Op een luxueuze VN-top in Johannesburg buigt de wereldbureaucratie zich vanaf 26 augustus over duurzame ontwikkeling en armoedebestrijding. Zeshonderd kilometer verder, in de townships van Bloemfontein, toont een project hoe ‘ontwikkelingssamenwerking’ wél kan werken. Staatssecretaris voor Ontwikkelingssamenwerking Eddy Boutmans én de investeerders kunnen er wat van leren.Bloemfontein, Botshabelo (Zuid-Afrika).

Bloemfontein, Botshabelo (Zuid-Afrika).

Beeld u in dat alles wat telt aan officiële en financiële instellingen uit het centrum van Brussel wegtrekt naar Vilvoorde of Waterloo.
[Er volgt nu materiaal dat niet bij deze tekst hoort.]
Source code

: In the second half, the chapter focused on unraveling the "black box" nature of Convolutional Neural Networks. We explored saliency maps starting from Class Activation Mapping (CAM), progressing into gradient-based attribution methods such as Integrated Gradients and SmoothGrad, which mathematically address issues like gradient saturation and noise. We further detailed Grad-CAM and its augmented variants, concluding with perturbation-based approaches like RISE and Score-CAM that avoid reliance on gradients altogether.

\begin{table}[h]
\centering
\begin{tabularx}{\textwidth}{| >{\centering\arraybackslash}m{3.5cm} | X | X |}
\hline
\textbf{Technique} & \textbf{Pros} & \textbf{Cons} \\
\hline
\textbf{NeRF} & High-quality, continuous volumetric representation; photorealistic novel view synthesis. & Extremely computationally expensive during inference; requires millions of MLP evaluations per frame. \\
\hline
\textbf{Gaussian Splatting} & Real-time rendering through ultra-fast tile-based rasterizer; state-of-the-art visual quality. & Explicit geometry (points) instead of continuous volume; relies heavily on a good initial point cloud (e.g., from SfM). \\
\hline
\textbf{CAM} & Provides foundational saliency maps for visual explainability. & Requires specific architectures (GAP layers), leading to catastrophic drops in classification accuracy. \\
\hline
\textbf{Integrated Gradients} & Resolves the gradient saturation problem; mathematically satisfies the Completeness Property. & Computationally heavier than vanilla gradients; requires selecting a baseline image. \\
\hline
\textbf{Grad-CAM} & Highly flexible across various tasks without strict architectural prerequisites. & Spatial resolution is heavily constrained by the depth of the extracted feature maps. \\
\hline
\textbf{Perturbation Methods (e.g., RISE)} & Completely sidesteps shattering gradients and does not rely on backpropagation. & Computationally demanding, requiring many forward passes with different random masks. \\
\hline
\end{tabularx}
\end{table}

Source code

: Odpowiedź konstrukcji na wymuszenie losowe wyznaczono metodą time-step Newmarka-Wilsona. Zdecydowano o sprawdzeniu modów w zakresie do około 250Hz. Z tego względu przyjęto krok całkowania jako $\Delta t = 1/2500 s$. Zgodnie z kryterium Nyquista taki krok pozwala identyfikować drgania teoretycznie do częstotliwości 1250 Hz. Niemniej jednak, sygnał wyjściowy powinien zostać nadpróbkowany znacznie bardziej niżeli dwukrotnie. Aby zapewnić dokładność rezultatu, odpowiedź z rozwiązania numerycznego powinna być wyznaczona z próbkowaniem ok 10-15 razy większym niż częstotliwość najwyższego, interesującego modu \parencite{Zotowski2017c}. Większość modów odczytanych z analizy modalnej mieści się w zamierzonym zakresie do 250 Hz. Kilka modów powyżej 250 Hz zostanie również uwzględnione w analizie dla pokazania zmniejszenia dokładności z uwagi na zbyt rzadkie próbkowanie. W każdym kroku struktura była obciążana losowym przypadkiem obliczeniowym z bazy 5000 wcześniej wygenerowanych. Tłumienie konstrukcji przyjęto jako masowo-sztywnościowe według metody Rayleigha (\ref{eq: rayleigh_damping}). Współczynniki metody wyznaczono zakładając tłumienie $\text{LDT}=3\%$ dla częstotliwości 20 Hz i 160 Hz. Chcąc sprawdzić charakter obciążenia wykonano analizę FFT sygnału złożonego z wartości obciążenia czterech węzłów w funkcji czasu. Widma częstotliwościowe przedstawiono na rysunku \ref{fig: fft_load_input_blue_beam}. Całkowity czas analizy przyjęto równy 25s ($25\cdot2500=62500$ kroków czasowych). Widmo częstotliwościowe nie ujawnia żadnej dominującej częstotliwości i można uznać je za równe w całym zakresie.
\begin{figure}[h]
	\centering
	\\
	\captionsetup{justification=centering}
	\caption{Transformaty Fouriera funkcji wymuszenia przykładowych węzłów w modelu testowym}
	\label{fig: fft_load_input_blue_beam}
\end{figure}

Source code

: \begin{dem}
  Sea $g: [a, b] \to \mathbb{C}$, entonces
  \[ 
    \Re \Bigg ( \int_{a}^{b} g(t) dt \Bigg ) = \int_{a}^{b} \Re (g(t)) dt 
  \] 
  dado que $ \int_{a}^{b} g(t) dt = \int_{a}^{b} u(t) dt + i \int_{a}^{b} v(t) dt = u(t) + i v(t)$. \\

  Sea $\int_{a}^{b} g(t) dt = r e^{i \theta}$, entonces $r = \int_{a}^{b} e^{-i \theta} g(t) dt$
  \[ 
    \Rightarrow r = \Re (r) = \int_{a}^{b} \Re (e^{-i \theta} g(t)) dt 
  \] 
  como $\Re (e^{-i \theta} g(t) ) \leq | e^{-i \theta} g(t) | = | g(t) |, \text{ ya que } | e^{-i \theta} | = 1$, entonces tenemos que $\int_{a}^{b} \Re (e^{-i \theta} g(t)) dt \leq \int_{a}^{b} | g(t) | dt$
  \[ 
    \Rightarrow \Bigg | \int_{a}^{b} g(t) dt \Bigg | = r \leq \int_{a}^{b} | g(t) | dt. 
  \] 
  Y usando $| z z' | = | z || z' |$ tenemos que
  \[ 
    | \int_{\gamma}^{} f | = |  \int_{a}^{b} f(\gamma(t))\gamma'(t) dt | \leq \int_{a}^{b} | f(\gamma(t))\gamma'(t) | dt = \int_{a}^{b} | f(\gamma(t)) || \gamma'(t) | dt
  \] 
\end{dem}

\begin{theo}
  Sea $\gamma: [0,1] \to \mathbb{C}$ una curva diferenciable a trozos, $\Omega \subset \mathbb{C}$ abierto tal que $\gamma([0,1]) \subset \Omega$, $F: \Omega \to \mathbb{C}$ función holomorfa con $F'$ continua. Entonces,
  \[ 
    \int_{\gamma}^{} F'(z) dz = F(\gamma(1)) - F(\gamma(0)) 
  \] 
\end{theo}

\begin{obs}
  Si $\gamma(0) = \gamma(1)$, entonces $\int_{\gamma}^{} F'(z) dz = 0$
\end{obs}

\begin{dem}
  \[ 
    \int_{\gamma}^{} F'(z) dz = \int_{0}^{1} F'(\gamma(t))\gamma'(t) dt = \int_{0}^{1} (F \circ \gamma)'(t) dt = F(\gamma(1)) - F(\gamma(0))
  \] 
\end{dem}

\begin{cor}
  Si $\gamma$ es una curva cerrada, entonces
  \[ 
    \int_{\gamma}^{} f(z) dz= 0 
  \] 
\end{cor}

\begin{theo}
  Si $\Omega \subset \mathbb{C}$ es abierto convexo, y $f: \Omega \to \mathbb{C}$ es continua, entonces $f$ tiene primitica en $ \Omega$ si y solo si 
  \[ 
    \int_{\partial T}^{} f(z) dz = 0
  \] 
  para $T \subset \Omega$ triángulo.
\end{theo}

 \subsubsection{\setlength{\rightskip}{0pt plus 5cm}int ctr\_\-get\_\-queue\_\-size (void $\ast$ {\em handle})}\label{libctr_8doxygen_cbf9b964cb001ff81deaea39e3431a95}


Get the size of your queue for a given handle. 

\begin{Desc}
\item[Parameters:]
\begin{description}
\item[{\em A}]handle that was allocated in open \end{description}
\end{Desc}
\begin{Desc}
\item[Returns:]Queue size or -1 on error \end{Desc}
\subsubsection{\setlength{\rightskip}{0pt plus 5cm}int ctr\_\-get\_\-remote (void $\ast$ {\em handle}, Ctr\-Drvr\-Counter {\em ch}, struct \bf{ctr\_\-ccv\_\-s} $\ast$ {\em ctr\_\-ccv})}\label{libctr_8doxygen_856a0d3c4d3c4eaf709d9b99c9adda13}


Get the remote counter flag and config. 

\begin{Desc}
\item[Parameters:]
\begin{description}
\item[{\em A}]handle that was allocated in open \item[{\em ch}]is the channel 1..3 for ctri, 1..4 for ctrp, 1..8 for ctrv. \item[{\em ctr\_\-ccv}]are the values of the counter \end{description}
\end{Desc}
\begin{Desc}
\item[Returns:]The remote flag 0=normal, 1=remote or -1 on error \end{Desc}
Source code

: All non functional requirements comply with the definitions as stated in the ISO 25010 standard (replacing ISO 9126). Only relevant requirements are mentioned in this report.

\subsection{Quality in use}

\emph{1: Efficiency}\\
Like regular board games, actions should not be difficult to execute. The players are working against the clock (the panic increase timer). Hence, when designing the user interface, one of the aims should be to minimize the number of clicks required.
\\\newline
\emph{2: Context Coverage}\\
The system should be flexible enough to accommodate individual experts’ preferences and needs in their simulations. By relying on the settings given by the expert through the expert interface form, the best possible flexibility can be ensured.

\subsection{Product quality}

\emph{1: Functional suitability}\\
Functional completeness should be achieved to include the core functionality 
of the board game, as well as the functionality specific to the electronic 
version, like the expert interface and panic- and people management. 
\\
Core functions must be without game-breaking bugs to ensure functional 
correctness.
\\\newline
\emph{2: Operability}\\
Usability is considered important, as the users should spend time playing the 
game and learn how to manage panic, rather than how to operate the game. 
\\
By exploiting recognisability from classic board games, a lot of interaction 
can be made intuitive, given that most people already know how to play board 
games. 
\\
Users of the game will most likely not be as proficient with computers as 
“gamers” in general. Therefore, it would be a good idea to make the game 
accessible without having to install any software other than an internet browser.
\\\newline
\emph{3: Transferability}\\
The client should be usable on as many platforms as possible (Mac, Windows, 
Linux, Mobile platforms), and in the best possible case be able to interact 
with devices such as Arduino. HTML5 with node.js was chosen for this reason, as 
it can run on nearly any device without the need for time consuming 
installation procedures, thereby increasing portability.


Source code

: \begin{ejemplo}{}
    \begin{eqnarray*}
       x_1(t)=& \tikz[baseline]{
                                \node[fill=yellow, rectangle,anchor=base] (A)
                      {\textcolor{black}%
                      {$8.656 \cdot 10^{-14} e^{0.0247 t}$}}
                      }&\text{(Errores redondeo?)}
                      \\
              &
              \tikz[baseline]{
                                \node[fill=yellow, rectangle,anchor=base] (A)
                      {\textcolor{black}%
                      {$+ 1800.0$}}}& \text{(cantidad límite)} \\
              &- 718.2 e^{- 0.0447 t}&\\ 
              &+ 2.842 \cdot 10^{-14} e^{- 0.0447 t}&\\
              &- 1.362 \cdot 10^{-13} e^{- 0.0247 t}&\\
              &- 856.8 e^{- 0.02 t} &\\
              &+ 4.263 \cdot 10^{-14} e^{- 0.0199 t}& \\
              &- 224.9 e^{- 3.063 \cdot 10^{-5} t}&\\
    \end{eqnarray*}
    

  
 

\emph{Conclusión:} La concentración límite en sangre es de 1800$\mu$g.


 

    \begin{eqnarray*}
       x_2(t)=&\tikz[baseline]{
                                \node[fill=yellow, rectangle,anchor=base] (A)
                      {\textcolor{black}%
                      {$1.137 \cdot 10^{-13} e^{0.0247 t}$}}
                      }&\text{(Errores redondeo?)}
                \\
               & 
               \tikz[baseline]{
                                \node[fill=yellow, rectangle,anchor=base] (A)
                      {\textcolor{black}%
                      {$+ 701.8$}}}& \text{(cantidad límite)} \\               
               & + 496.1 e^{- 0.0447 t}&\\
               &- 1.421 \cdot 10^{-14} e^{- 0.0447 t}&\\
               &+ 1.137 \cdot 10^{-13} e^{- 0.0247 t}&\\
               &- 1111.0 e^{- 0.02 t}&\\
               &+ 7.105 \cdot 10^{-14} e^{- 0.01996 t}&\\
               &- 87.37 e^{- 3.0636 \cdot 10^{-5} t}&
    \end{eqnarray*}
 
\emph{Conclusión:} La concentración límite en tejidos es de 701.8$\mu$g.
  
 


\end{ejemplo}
Dát is Sandton, de chique buitenwijk van Johannesburg waar van 26 augustus tot 4 september de wereldtop voor Duurzame Ontwikkeling en Armoedebestrijding plaatsvindt. Het zegt veel over deze top. Want uitgerekend Sandton belichaamt de vlucht vooruit van de rijken, de banken en de grote bedrijven. Weg uit de oprukkende armoede en criminaliteit in het centrum van de hoofdstad, waar onder meer het ooit vermaarde luxehotel Carlton met zijn vijftig etages leeg achterblijft, ten prooi aan de huizenkrakers.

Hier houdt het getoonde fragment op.